Gosden assured punters that Rainbow View is in the rudest of health, describing the betting flap as "completely bizarre" after witnessing his charge impress on the Al Bahathri gallop near her Newmarket stable. "She worked this morning and worked particularly well," he said yesterday. "I am very happy with her indeed."
By midday Rainbow View was queen of the bookies' lists again. Her brief dethronement may have been the result of a computer programming glitch in a single Betfair account and although the amounts traded – totalling just over £8,000 – are relatively small beer in professional punting terms, some backers may have secured a bargain. "Who knows why the individual in question laid a fit and healthy genuine 6-4 chance out to 9-1," said the firm's Tony Calvin, "but one explanation could be that it was a malfunctioning automated trading system."
The presence of a hot-shot – Rainbow View shortened to a general 5-4 after the withdrawal of her stablemate – has not proved a deterrent to potential rivals, with 21 fillies still possible runners in the 196th edition of their Guineas. Fantasia apart, the notable absentee was Sariska, who will have her Oaks prep in the Musidora Stakes at York.
Twenty-four colts are still in the mix for a much more open-looking 201st 2,000 Guineas on Saturday, including yesterday's sole supplementary entry Ouqba, put in the race at a cost of £30,000.
Some rain fell in Newmarket yesterday, but not much and the ground remains good to firm, which is little comfort for supporters of Delegator, the 3-1 market leader with big-race sponsors Stan James, after warnings from trainer Brian Meehan that the colt would not run on ground judged too fast. There is also a watching brief over the perceived Ballydoyle number one Rip Van Winkle, challenging for favouritism; he suffered a stone bruise yesterday, though is still thought likely to be ready for his big day.
But before the first Group 1 contests of the domestic Flat programme comes a week of glittering top-level action at the jumpers' last hurrah, the Punchestown festival. Today in Co Kildare the focus is on one star performer of the present and two with gilded promise for the future.

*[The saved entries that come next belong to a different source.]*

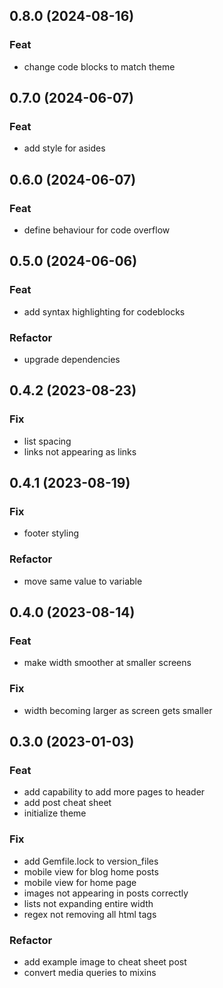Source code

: ## 0.8.0 (2024-08-16)

### Feat

- change code blocks to match theme

## 0.7.0 (2024-06-07)

### Feat

- add style for asides

## 0.6.0 (2024-06-07)

### Feat

- define behaviour for code overflow

## 0.5.0 (2024-06-06)

### Feat

- add syntax highlighting for codeblocks

### Refactor

- upgrade dependencies

## 0.4.2 (2023-08-23)

### Fix

- list spacing
- links not appearing as links

## 0.4.1 (2023-08-19)

### Fix

- footer styling

### Refactor

- move same value to variable

## 0.4.0 (2023-08-14)

### Feat

- make width smoother at smaller screens

### Fix

- width becoming larger as screen gets smaller

## 0.3.0 (2023-01-03)

### Feat

- add capability to add more pages to header
- add post cheat sheet
- initialize theme

### Fix

- add Gemfile.lock to version_files
- mobile view for blog home posts
- mobile view for home page
- images not appearing in posts correctly
- lists not expanding entire width
- regex not removing all html tags

### Refactor

- add example image to cheat sheet post
- convert media queries to mixins
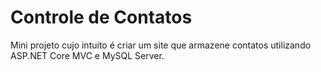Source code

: # Controle de Contatos

Mini projeto cujo intuito é criar um site que armazene contatos utilizando ASP.NET Core MVC e MySQL Server.
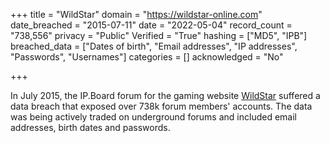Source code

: +++
title = "WildStar"
domain = "https://wildstar-online.com"
date_breached = "2015-07-11"
date = "2022-05-04"
record_count = "738,556"
privacy = "Public"
Verified = "True"
hashing = ["MD5", "IPB"]
breached_data = ["Dates of birth", "Email addresses", "IP addresses", "Passwords", "Usernames"]
categories = []
acknowledged = "No"

+++

In July 2015, the IP.Board forum for the gaming website <a href="http://www.wildstar-online.com" target="_blank" rel="noopener">WildStar</a> suffered a data breach that exposed over 738k forum members' accounts. The data was being actively traded on underground forums and included email addresses, birth dates and passwords.
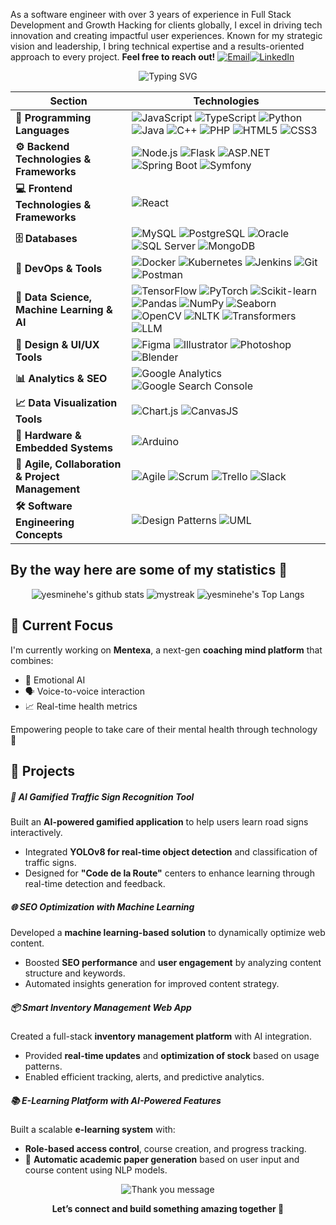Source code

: As a software engineer with over 3 years of experience in Full Stack Development and Growth Hacking for clients globally, I excel in driving tech innovation and creating impactful user experiences. Known for my strategic vision and leadership, I bring technical expertise and a results-oriented approach to every project.
   <b>Feel free to reach out!</b> <a href="mailto:yasminehichri01@gmail.com"><img src="https://img.shields.io/badge/-Email-D14836?style=flat&logo=gmail&logoColor=white" alt="Email" /></a><a href="https://www.linkedin.com/in/yasmine-hichri-107/" target="_blank"><img src="https://img.shields.io/badge/-LinkedIn-0077B5?style=flat&logo=linkedin&logoColor=white" alt="LinkedIn" /></a>
<div align="center">
 <img src="https://readme-typing-svg.herokuapp.com/?font=Orbitron&size=30&pause=500&color=1E90FF&center=true&vCenter=true&width=700&lines=Hi+I'm+Yasmine+Hichri+;Software+Engineer+;Tech+Explorer+Girl;Growth+Hacker+" alt="Typing SVG" /> 
</div>


| Section | Technologies |
|---------|--------------|
| **🚀 Programming Languages** | ![JavaScript](https://img.shields.io/badge/-JavaScript-F7DF1E?style=flat-square&logo=javascript&logoColor=black) ![TypeScript](https://img.shields.io/badge/-TypeScript-3178C6?style=flat-square&logo=typescript&logoColor=white) ![Python](https://img.shields.io/badge/-Python-3776AB?style=flat-square&logo=python&logoColor=white) ![Java](https://img.shields.io/badge/-Java-007396?style=flat-square&logo=java&logoColor=white) ![C++](https://img.shields.io/badge/-C++-00599C?style=flat-square&logo=c%2b%2b&logoColor=white) ![PHP](https://img.shields.io/badge/-PHP-777BB4?style=flat-square&logo=php&logoColor=white) ![HTML5](https://img.shields.io/badge/-HTML5-E34F26?style=flat-square&logo=html5&logoColor=white) ![CSS3](https://img.shields.io/badge/-CSS3-1572B6?style=flat-square&logo=css3&logoColor=white) |
| **⚙ Backend Technologies & Frameworks** | ![Node.js](https://img.shields.io/badge/-Node.js-43853D?style=flat-square&logo=node.js&logoColor=white) ![Flask](https://img.shields.io/badge/-Flask-000000?style=flat-square&logo=flask&logoColor=white) ![ASP.NET](https://img.shields.io/badge/-ASP.NET-512BD4?style=flat-square&logo=dotnet&logoColor=white) ![Spring Boot](https://img.shields.io/badge/-Spring_Boot-6DB33F?style=flat-square&logo=spring-boot&logoColor=white) ![Symfony](https://img.shields.io/badge/-Symfony-000000?style=flat-square&logo=symfony&logoColor=white) |
| **💻 Frontend Technologies & Frameworks** | ![React](https://img.shields.io/badge/-React-61DAFB?style=flat-square&logo=react&logoColor=white) |
| **🗄 Databases** | ![MySQL](https://img.shields.io/badge/-MySQL-4479A1?style=flat-square&logo=mysql&logoColor=white) ![PostgreSQL](https://img.shields.io/badge/-PostgreSQL-336791?style=flat-square&logo=postgresql&logoColor=white) ![Oracle](https://img.shields.io/badge/-Oracle-F80000?style=flat-square&logo=oracle&logoColor=white) ![SQL Server](https://img.shields.io/badge/-SQL_Server-CC2927?style=flat-square&logo=microsoft-sql-server&logoColor=white) ![MongoDB](https://img.shields.io/badge/-MongoDB-47A248?style=flat-square&logo=mongodb&logoColor=white) |
| **🚀 DevOps & Tools** | ![Docker](https://img.shields.io/badge/-Docker-2496ED?style=flat-square&logo=docker&logoColor=white) ![Kubernetes](https://img.shields.io/badge/-Kubernetes-326CE5?style=flat-square&logo=kubernetes&logoColor=white) ![Jenkins](https://img.shields.io/badge/-Jenkins-D24939?style=flat-square&logo=jenkins&logoColor=white) ![Git](https://img.shields.io/badge/-Git-F05032?style=flat-square&logo=git&logoColor=white) ![Postman](https://img.shields.io/badge/-Postman-FF6C37?style=flat-square&logo=postman&logoColor=white) |
| **🤖 Data Science, Machine Learning & AI** | ![TensorFlow](https://img.shields.io/badge/-TensorFlow-FF6F00?style=flat-square&logo=tensorflow&logoColor=white) ![PyTorch](https://img.shields.io/badge/-PyTorch-EE4C2C?style=flat-square&logo=pytorch&logoColor=white) ![Scikit-learn](https://img.shields.io/badge/-Scikit_Learn-F7931E?style=flat-square&logo=scikit-learn&logoColor=white) ![Pandas](https://img.shields.io/badge/-Pandas-150458?style=flat-square&logo=pandas&logoColor=white) ![NumPy](https://img.shields.io/badge/-NumPy-013243?style=flat-square&logo=numpy&logoColor=white) ![Seaborn](https://img.shields.io/badge/-Seaborn-4C77B6?style=flat-square&logo=seaborn&logoColor=white) ![OpenCV](https://img.shields.io/badge/-OpenCV-5C3EE8?style=flat-square&logo=opencv&logoColor=white) ![NLTK](https://img.shields.io/badge/-NLTK-009688?style=flat-square&logoColor=white) ![Transformers](https://img.shields.io/badge/-Transformers-FF6F61?style=flat-square&logo=huggingface&logoColor=white) ![LLM](https://img.shields.io/badge/-LLM-000000?style=flat-square&logo=openai&logoColor=white) |
| **🎨 Design & UI/UX Tools** | ![Figma](https://img.shields.io/badge/-Figma-F24E1E?style=flat-square&logo=figma&logoColor=white) ![Illustrator](https://img.shields.io/badge/-Adobe%20Illustrator-FF9A00?style=flat-square&logo=adobe%20illustrator&logoColor=white) ![Photoshop](https://img.shields.io/badge/-Adobe%20Photoshop-31A8FF?style=flat-square&logo=adobe%20photoshop&logoColor=white) ![Blender](https://img.shields.io/badge/-Blender-F5792A?style=flat-square&logo=blender&logoColor=white) |
| **📊 Analytics & SEO** | ![Google Analytics](https://img.shields.io/badge/-Google%20Analytics-4285F4?style=flat-square&logo=google-analytics&logoColor=white) ![Google Search Console](https://img.shields.io/badge/-Google%20Search%20Console-4285F4?style=flat-square&logo=google&logoColor=white) |
| **📈 Data Visualization Tools** | ![Chart.js](https://img.shields.io/badge/-Chart.js-FF6384?style=flat-square&logo=chartdotjs&logoColor=white) ![CanvasJS](https://img.shields.io/badge/-CanvasJS-EF2D5E?style=flat-square&logo=canvas&logoColor=white) |
| **🔌 Hardware & Embedded Systems** | ![Arduino](https://img.shields.io/badge/-Arduino-00979D?style=flat-square&logo=arduino&logoColor=white) |
| **🤝 Agile, Collaboration & Project Management** | ![Agile](https://img.shields.io/badge/-Agile-DD0031?style=flat-square&logo=agile&logoColor=white) ![Scrum](https://img.shields.io/badge/-Scrum-6DB33F?style=flat-square&logo=scrumalliance&logoColor=white) ![Trello](https://img.shields.io/badge/-Trello-0052CC?style=flat-square&logo=trello&logoColor=white) ![Slack](https://img.shields.io/badge/-Slack-4A154B?style=flat-square&logo=slack&logoColor=white) |
| **🛠 Software Engineering Concepts** | ![Design Patterns](https://img.shields.io/badge/-Design_Patterns-4B0082?style=flat-square&logoColor=white) ![UML](https://img.shields.io/badge/-UML-007396?style=flat-square&logoColor=white) |




## By the way here are some of my statistics 🚀
<div align="center">
  
![yesminehe's github stats](https://github-readme-stats.vercel.app/api?username=yesminehe&show_icons=true&theme=blue_navy)
<img src="https://github-readme-streak-stats.herokuapp.com/?user=yesminehe&theme=blue_navy" alt="mystreak"/>
![yesminehe's Top Langs](https://github-readme-stats.vercel.app/api/top-langs/?username=yesminehe&theme=blue_navy&layout=compact)

</div>



## 🧠 Current Focus

I'm currently working on **Mentexa**, a next-gen **coaching mind platform** that combines:

- 🧠 Emotional AI  
- 🗣️ Voice-to-voice interaction  
- 📈 Real-time health metrics  

Empowering people to take care of their mental health through technology 💫

 <h2>🚀 Projects</h2>

  <div class="project">
    <h5>🧠 AI Gamified Traffic Sign Recognition Tool</h5>
    <p>Built an <strong>AI-powered gamified application</strong> to help users learn road signs interactively.</p>
    <ul>
      <li>Integrated <strong>YOLOv8 for real-time object detection</strong> and classification of traffic signs.</li>
      <li>Designed for <strong>"Code de la Route"</strong> centers to enhance learning through real-time detection and feedback.</li>
    </ul>
  </div>

  <div class="project">
    <h5>🌐 SEO Optimization with Machine Learning</h5>
    <p>Developed a <strong>machine learning-based solution</strong> to dynamically optimize web content.</p>
    <ul>
      <li>Boosted <strong>SEO performance</strong> and <strong>user engagement</strong> by analyzing content structure and keywords.</li>
      <li>Automated insights generation for improved content strategy.</li>
    </ul>
  </div>

  <div class="project">
    <h5>📦 Smart Inventory Management Web App</h5>
    <p>Created a full-stack <strong>inventory management platform</strong> with AI integration.</p>
    <ul>
      <li>Provided <strong>real-time updates</strong> and <strong>optimization of stock</strong> based on usage patterns.</li>
      <li>Enabled efficient tracking, alerts, and predictive analytics.</li>
    </ul>
  </div>

  <div class="project">
    <h5>📚 E-Learning Platform with AI-Powered Features</h5>
    <p>Built a scalable <strong>e-learning system</strong> with:</p>
    <ul>
      <li><strong>Role-based access control</strong>, course creation, and progress tracking.</li>
      <li>📄 <strong>Automatic academic paper generation</strong> based on user input and course content using NLP models.</li>
    </ul>
  </div>



<p align="center">
  <img src="https://readme-typing-svg.herokuapp.com?font=Fira+Code&size=24&pause=1000&color=1E90FF&center=true&vCenter=true&width=700&lines=✨+Thank+you+for+visiting+my+profile!+✨" alt="Thank you message" />
</p>


<p align="center">
  <strong>Let’s connect and build something amazing together 🚀</strong>
</p>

Paul Nicholls and Clive Smith have decided to treat Irish fans to a first sighting of dual Queen Mother Champion Chase hero Master Minded, who signs off until next winter with what should be a lap of honour over his favourite two-mile trip. In the Grade 1 novices hurdle, Hurricane Fly – many people's idea of next year's senior champion – tests his credentials against Cheltenham winner Go Native, and in the novices chase his fellow Willie Mullins inmate Cooldine, already backed for next year's Gold Cup, has a showdown with hat-trick seeking Joncol.